Recently, our Research and Intelligence Fusion Team (RIFT) published research findings on RM3, an advanced variant of the banking malware family known as Gozi and uncovered Oceania as the top target for threat actor groups.

Gozi variants, which target financial institutions, are operated by a variety of threat actors. Typically, they cause financial losses through direct involvement in transactional fraud, or by facilitating other types of malicious activity such as targeted ransomware activity.

In 2017, the RM3 variant was detected with a number of major modifications compared to the previous main variant, including a rebranded RM loader, an exotic and exclusively designed PE file format, a modular architecture, a reworked network communication and new modules.

Our RIFT identified approximately 136 financial institutions that had been targeted by threat actor groups using RM3 since 2017. Around two thirds of those institutions are based in Oceania, with an estimate of 21% based in the UK and 12.5% based in Italy. More than 90% of the financial institutions that were targeted across those regions are banks, with web shops (<1%), job websites (1%), loan websites (1%) and crypto services (4%) representing some of the other organisations to be targeted.

According to our research from the last 30 months, threat actors are using RM3 in drastically different ways across Oceania and Europe.

In Oceania, we observe that threat actors appear to have significant experience and use traditional means to conduct fraud and theft, mainly using web injects to push fakes or replacers directly into financial websites.

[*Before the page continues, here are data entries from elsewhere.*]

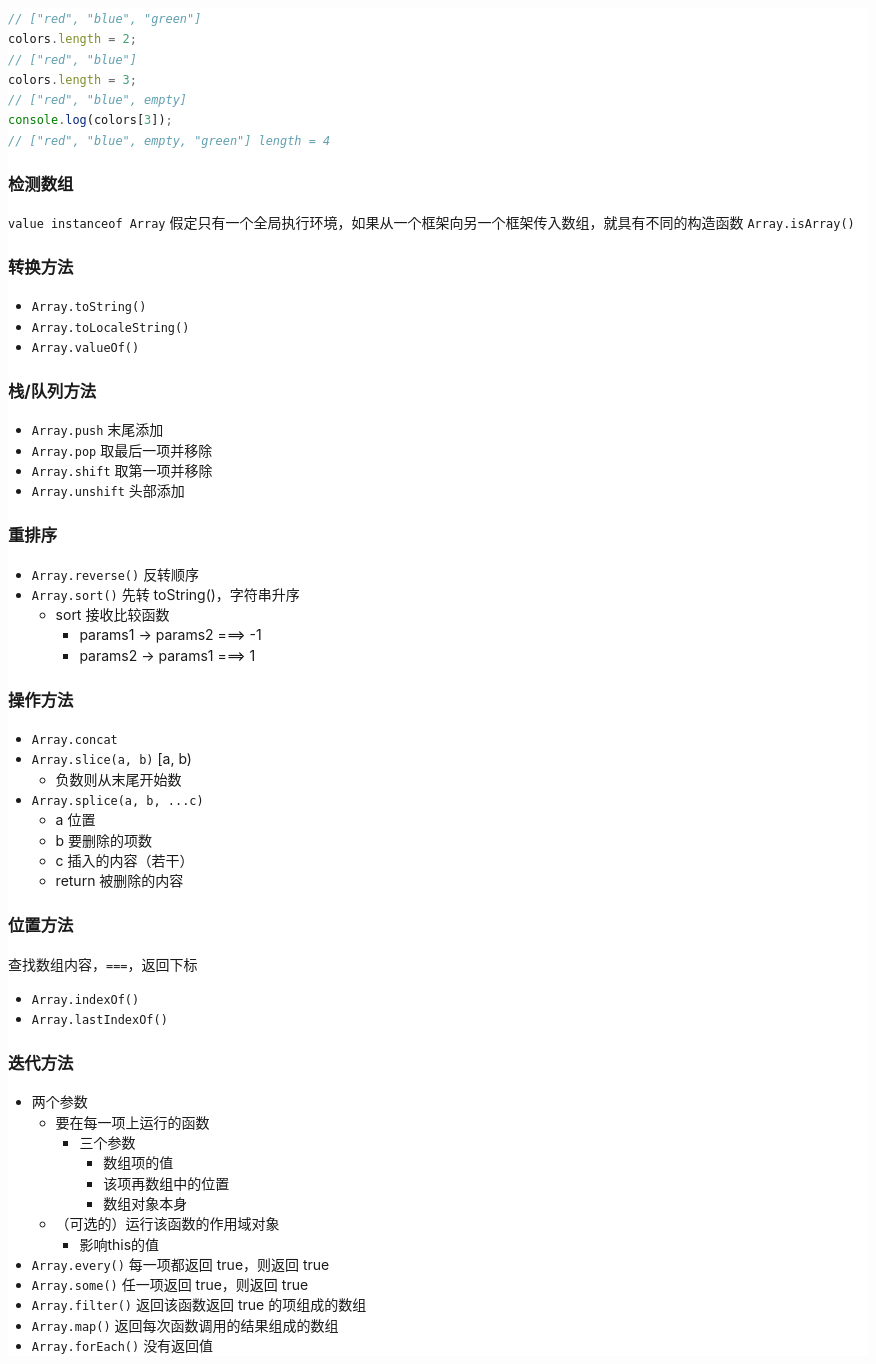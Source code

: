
 ```js
// ["red", "blue", "green"]
colors.length = 2;
// ["red", "blue"]
colors.length = 3;
// ["red", "blue", empty]
console.log(colors[3]);
// ["red", "blue", empty, "green"] length = 4
```
### 检测数组
`value instanceof Array` 假定只有一个全局执行环境，如果从一个框架向另一个框架传入数组，就具有不同的构造函数
`Array.isArray()`
### 转换方法
* `Array.toString()`
* `Array.toLocaleString()`
* `Array.valueOf()`
### 栈/队列方法
* `Array.push` 末尾添加
* `Array.pop` 取最后一项并移除
* `Array.shift` 取第一项并移除
* `Array.unshift` 头部添加
### 重排序
* `Array.reverse()` 反转顺序
* `Array.sort()` 先转 toString()，字符串升序
    * sort 接收比较函数
        * params1 -> params2 ===> -1
        * params2 -> params1 ===> 1
### 操作方法
* `Array.concat`
* `Array.slice(a, b)` [a, b)
    * 负数则从末尾开始数
* `Array.splice(a, b, ...c)`
    * a 位置
    * b 要删除的项数
    * c 插入的内容（若干）
    * return 被删除的内容

### 位置方法
查找数组内容，`===`，返回下标
* `Array.indexOf()`
* `Array.lastIndexOf()`
### 迭代方法
* 两个参数
    * 要在每一项上运行的函数
        * 三个参数
            * 数组项的值
            * 该项再数组中的位置
            * 数组对象本身
    * （可选的）运行该函数的作用域对象
        * 影响this的值
* `Array.every()` 每一项都返回 true，则返回 true
* `Array.some()` 任一项返回 true，则返回 true
* `Array.filter()` 返回该函数返回 true 的项组成的数组
* `Array.map()` 返回每次函数调用的结果组成的数组
* `Array.forEach()` 没有返回值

It is noteworthy that some of these injectors are more advanced than the usual ones that are usually seen in banking malware, and suggest the operators behind them are more sophisticated and experienced.

In Europe we see different behaviour, where threat actors generally follow a manual fraud strategy.

Christo Butcher, NCC Group’s Global Business Unit Head for Threat Intelligence comments: “Over the years, we’ve seen the disruption that well-crafted malware can cause – particularly in highly-targeted industries such as the financial sector. RM3 is a very sophisticated variant, with threat actors targeting organisations around the world using tailored methods, so it’s important that banks and other financial businesses have robust security measures in place.

“Processes for rapid patching, keeping up to date with threat intelligence, testing systems for signs of compromise, and having an effective incident response plan in place can help organisations to be much better placed to identify and quickly resolve any issues.”